This interchange, from Lost in Translation, was, in no small part, one of the reasons I decided to take the plunge and have children.
It does not please me that a movie character helped me make this decision, but he did. I listened and I thought, “Oh, right. Time does move on. You do not give birth to a child and then have that baby in your arms forever. They grow up and you get to meet them.”
In the depths of my PPD, I could not remember this. I could not remember that it wasn’t going to be “this way” for my entire life. I could not remember how to add things. On my worst days, I could not remember how to tell time. I was sure that I was never going to be independent in a very real sense again.
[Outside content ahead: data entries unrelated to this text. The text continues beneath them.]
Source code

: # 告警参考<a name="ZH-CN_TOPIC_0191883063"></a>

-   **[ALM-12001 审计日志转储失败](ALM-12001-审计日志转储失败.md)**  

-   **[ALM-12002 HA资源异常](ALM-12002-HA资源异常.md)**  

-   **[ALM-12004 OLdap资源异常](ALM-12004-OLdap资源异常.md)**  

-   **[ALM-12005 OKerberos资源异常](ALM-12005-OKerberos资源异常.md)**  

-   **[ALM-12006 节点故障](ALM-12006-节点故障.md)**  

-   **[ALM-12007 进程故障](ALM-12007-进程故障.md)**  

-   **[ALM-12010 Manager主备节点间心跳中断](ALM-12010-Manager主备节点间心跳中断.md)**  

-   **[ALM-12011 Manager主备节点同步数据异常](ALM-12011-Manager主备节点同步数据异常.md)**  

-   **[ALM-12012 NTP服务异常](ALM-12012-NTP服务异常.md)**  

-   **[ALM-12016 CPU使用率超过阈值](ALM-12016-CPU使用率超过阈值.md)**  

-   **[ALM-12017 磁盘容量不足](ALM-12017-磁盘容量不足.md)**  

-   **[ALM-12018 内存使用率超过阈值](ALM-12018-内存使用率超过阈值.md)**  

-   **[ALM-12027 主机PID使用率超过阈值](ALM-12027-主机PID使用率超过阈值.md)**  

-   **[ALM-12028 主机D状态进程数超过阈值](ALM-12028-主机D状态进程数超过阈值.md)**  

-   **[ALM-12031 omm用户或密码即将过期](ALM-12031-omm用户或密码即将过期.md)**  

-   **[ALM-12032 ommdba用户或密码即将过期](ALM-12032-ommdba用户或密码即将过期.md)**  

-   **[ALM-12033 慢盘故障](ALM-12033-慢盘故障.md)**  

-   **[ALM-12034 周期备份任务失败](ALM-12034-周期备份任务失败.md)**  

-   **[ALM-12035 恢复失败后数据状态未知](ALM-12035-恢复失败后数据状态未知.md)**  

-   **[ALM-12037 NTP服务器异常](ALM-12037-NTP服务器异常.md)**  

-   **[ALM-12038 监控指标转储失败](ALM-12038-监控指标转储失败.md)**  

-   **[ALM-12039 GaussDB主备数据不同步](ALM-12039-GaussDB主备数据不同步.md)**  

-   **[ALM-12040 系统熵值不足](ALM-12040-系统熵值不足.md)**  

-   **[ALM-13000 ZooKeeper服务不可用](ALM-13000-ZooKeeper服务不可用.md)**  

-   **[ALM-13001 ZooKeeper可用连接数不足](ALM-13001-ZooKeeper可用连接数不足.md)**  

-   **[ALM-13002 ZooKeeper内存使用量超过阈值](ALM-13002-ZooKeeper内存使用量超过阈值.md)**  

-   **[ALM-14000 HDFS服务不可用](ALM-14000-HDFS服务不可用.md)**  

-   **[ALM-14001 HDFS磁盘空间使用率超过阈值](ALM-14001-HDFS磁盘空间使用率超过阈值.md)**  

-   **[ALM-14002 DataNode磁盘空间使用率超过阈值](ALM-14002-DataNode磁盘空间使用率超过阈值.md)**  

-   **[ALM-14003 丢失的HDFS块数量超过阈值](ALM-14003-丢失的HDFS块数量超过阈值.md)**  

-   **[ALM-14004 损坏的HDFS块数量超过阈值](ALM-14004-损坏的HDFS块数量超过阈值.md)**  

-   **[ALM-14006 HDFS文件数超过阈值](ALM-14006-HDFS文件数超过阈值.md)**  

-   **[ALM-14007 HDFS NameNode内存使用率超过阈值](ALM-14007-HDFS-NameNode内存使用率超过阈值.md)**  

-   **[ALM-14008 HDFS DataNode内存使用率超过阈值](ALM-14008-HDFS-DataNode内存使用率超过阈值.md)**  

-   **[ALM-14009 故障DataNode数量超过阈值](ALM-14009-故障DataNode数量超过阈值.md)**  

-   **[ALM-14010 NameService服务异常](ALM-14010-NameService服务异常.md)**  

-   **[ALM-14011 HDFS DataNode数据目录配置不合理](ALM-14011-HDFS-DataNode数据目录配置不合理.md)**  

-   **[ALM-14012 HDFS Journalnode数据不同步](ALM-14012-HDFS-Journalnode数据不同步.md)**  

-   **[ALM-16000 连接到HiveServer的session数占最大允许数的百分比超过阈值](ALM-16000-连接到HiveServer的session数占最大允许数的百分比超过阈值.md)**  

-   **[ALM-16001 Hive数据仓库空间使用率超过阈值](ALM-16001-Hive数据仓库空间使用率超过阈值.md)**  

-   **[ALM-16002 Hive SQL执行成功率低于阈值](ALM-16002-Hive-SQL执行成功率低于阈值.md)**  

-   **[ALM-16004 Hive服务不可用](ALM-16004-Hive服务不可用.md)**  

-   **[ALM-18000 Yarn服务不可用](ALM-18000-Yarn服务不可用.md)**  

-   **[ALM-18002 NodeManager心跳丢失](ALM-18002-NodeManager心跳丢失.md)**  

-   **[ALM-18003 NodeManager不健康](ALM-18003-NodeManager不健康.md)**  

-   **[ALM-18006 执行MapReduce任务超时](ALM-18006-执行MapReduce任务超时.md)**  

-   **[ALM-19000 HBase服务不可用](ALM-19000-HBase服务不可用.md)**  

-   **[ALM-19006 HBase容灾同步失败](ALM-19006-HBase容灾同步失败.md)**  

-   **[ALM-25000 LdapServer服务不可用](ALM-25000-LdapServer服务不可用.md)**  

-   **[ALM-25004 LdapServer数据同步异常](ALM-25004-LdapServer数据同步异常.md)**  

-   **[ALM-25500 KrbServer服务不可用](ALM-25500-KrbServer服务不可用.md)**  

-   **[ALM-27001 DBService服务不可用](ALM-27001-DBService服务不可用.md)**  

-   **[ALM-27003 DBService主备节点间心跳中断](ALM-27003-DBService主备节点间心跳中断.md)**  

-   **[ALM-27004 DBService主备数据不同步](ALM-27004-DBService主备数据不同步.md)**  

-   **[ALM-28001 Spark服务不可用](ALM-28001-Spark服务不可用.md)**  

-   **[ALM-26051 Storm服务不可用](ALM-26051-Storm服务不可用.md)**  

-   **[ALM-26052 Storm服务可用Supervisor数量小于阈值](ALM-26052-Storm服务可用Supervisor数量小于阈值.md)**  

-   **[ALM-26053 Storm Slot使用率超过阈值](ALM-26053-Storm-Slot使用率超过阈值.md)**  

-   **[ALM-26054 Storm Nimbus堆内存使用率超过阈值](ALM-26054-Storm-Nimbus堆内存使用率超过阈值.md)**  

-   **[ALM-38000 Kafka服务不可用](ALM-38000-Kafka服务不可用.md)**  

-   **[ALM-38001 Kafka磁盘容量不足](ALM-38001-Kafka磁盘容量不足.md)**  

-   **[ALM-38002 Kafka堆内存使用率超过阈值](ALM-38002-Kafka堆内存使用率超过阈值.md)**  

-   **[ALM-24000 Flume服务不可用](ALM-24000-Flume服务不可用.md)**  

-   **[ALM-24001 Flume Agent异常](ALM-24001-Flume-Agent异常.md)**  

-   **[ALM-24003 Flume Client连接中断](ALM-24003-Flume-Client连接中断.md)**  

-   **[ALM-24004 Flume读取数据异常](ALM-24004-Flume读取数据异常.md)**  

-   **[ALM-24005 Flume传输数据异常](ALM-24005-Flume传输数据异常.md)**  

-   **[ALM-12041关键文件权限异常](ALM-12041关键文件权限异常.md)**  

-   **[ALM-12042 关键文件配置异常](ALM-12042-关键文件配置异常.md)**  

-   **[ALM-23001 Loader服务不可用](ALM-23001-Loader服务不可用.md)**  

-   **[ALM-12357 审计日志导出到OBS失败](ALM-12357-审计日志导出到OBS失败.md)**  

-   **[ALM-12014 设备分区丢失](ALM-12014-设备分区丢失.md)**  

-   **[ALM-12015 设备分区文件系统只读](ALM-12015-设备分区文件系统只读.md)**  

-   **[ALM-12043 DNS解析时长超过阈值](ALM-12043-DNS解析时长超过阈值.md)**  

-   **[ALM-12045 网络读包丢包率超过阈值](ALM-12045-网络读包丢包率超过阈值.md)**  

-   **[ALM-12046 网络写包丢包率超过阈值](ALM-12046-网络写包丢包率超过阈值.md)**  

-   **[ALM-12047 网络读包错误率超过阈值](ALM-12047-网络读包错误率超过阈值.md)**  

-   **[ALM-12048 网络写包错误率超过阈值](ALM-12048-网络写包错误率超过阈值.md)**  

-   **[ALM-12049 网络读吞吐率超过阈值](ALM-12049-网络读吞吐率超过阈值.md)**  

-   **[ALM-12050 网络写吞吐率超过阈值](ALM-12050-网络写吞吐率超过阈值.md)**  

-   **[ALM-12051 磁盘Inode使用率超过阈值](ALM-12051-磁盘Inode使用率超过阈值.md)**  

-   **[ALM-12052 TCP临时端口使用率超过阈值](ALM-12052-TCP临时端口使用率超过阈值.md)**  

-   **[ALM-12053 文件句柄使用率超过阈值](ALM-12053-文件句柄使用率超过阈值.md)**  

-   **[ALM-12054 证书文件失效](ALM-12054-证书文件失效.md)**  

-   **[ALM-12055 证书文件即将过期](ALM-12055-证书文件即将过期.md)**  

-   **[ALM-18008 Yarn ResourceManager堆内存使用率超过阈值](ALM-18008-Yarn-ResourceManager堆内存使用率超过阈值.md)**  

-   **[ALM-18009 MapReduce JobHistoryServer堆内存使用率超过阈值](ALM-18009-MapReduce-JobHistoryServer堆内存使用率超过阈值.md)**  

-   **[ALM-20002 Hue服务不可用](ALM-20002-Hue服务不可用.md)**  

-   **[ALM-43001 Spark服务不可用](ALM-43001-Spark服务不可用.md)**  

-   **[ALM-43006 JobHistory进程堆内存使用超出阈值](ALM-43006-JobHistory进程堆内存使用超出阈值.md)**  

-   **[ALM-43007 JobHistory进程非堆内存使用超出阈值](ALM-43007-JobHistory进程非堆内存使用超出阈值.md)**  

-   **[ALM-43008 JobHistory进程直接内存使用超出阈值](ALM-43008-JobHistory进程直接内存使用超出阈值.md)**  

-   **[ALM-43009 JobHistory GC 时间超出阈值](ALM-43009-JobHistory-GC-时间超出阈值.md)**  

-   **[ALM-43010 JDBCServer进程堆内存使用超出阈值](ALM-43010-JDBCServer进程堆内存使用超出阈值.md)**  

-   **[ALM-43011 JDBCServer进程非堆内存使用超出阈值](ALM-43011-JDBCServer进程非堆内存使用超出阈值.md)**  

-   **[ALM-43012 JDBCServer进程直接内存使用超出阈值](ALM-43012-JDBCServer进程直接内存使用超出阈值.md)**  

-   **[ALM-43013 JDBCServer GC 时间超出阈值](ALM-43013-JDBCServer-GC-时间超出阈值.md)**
Now that I have “me” back, I think about the interchange between Bob and Charlotte and I now know that he was indeed telling the truth. My little girl is one of the most delightful people I have ever met. She is intelligent, curious, persistent, loving, outgoing and tiring.
She is her own person, but I can’t help but thinking that she is everything that I wish I could be. It could be that my job now is to help her become her own woman by showing her how we are similar but different. Helping her differentiate her own needs from mine. Allowing her to be independent when she needs to be and dependent when she needs to be.
This will be hard. I will fail. I need a mantra. One that I can repeat when I’m feeling lost. I’ll be thinking of that now for a while.